[Start of section]

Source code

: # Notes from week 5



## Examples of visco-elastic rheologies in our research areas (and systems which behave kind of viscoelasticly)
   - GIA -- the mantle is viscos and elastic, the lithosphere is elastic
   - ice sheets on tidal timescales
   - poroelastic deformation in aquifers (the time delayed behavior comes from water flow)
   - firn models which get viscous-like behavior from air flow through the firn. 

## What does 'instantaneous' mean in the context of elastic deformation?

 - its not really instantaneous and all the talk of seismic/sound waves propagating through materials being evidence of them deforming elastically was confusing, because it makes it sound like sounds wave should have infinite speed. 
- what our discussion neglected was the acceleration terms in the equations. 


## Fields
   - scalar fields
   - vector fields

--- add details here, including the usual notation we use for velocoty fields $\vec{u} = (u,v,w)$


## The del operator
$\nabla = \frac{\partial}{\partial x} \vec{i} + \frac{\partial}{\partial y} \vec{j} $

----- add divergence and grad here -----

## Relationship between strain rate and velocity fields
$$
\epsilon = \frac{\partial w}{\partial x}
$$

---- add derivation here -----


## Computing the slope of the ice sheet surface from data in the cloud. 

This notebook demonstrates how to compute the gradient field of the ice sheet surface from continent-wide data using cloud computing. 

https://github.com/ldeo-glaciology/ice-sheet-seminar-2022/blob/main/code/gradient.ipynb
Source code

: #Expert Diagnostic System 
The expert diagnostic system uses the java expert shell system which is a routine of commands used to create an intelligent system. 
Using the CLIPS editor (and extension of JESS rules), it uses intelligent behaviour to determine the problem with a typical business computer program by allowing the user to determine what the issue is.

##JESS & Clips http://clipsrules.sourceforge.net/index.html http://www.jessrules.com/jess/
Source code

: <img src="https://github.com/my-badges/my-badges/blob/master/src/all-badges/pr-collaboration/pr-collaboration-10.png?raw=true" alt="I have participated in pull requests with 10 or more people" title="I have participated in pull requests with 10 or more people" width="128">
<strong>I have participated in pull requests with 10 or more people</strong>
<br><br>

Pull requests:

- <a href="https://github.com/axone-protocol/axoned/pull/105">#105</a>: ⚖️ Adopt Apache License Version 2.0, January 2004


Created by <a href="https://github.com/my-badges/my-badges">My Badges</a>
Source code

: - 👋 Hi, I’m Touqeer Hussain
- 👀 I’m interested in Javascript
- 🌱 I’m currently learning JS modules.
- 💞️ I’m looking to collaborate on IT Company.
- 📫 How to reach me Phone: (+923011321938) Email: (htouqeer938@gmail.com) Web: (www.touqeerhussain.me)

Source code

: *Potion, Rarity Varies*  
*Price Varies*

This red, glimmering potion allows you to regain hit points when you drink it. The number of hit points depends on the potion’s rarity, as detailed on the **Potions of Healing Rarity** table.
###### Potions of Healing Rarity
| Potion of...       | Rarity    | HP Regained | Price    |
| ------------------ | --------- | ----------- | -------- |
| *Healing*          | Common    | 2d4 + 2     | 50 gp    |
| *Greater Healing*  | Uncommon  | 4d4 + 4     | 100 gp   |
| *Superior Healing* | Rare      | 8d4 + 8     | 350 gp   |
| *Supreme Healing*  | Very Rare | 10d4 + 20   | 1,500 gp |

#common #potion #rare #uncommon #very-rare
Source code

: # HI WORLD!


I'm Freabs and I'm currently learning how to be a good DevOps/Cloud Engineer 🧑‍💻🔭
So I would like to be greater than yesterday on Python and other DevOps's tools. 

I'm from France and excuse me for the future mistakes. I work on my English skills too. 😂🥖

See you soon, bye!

[End of section]

◆ **What you have to do**
With no line omitted, copy all the data exactly.

◆ **Response**
Source code

: # Notes from week 5



## Examples of visco-elastic rheologies in our research areas (and systems which behave kind of viscoelasticly)
   - GIA -- the mantle is viscos and elastic, the lithosphere is elastic
   - ice sheets on tidal timescales
   - poroelastic deformation in aquifers (the time delayed behavior comes from water flow)
   - firn models which get viscous-like behavior from air flow through the firn. 

## What does 'instantaneous' mean in the context of elastic deformation?

 - its not really instantaneous and all the talk of seismic/sound waves propagating through materials being evidence of them deforming elastically was confusing, because it makes it sound like sounds wave should have infinite speed. 
- what our discussion neglected was the acceleration terms in the equations. 


## Fields
   - scalar fields
   - vector fields

--- add details here, including the usual notation we use for velocoty fields $\vec{u} = (u,v,w)$


## The del operator
$\nabla = \frac{\partial}{\partial x} \vec{i} + \frac{\partial}{\partial y} \vec{j} $

----- add divergence and grad here -----

## Relationship between strain rate and velocity fields
$$
\epsilon = \frac{\partial w}{\partial x}
$$

---- add derivation here -----


## Computing the slope of the ice sheet surface from data in the cloud. 

This notebook demonstrates how to compute the gradient field of the ice sheet surface from continent-wide data using cloud computing. 

https://github.com/ldeo-glaciology/ice-sheet-seminar-2022/blob/main/code/gradient.ipynb
Source code

: #Expert Diagnostic System 
The expert diagnostic system uses the java expert shell system which is a routine of commands used to create an intelligent system. 
Using the CLIPS editor (and extension of JESS rules), it uses intelligent behaviour to determine the problem with a typical business computer program by allowing the user to determine what the issue is.

##JESS & Clips http://clipsrules.sourceforge.net/index.html http://www.jessrules.com/jess/
Source code

: <img src="https://github.com/my-badges/my-badges/blob/master/src/all-badges/pr-collaboration/pr-collaboration-10.png?raw=true" alt="I have participated in pull requests with 10 or more people" title="I have participated in pull requests with 10 or more people" width="128">
<strong>I have participated in pull requests with 10 or more people</strong>
<br><br>

Pull requests:

- <a href="https://github.com/axone-protocol/axoned/pull/105">#105</a>: ⚖️ Adopt Apache License Version 2.0, January 2004


Created by <a href="https://github.com/my-badges/my-badges">My Badges</a>
Source code

: - 👋 Hi, I’m Touqeer Hussain
- 👀 I’m interested in Javascript
- 🌱 I’m currently learning JS modules.
- 💞️ I’m looking to collaborate on IT Company.
- 📫 How to reach me Phone: (+923011321938) Email: (htouqeer938@gmail.com) Web: (www.touqeerhussain.me)

Source code

: *Potion, Rarity Varies*  
*Price Varies*

This red, glimmering potion allows you to regain hit points when you drink it. The number of hit points depends on the potion’s rarity, as detailed on the **Potions of Healing Rarity** table.
###### Potions of Healing Rarity
| Potion of...       | Rarity    | HP Regained | Price    |
| ------------------ | --------- | ----------- | -------- |
| *Healing*          | Common    | 2d4 + 2     | 50 gp    |
| *Greater Healing*  | Uncommon  | 4d4 + 4     | 100 gp   |
| *Superior Healing* | Rare      | 8d4 + 8     | 350 gp   |
| *Supreme Healing*  | Very Rare | 10d4 + 20   | 1,500 gp |

#common #potion #rare #uncommon #very-rare
Source code

: # HI WORLD!


I'm Freabs and I'm currently learning how to be a good DevOps/Cloud Engineer 🧑‍💻🔭
So I would like to be greater than yesterday on Python and other DevOps's tools. 

I'm from France and excuse me for the future mistakes. I work on my English skills too. 😂🥖

See you soon, bye!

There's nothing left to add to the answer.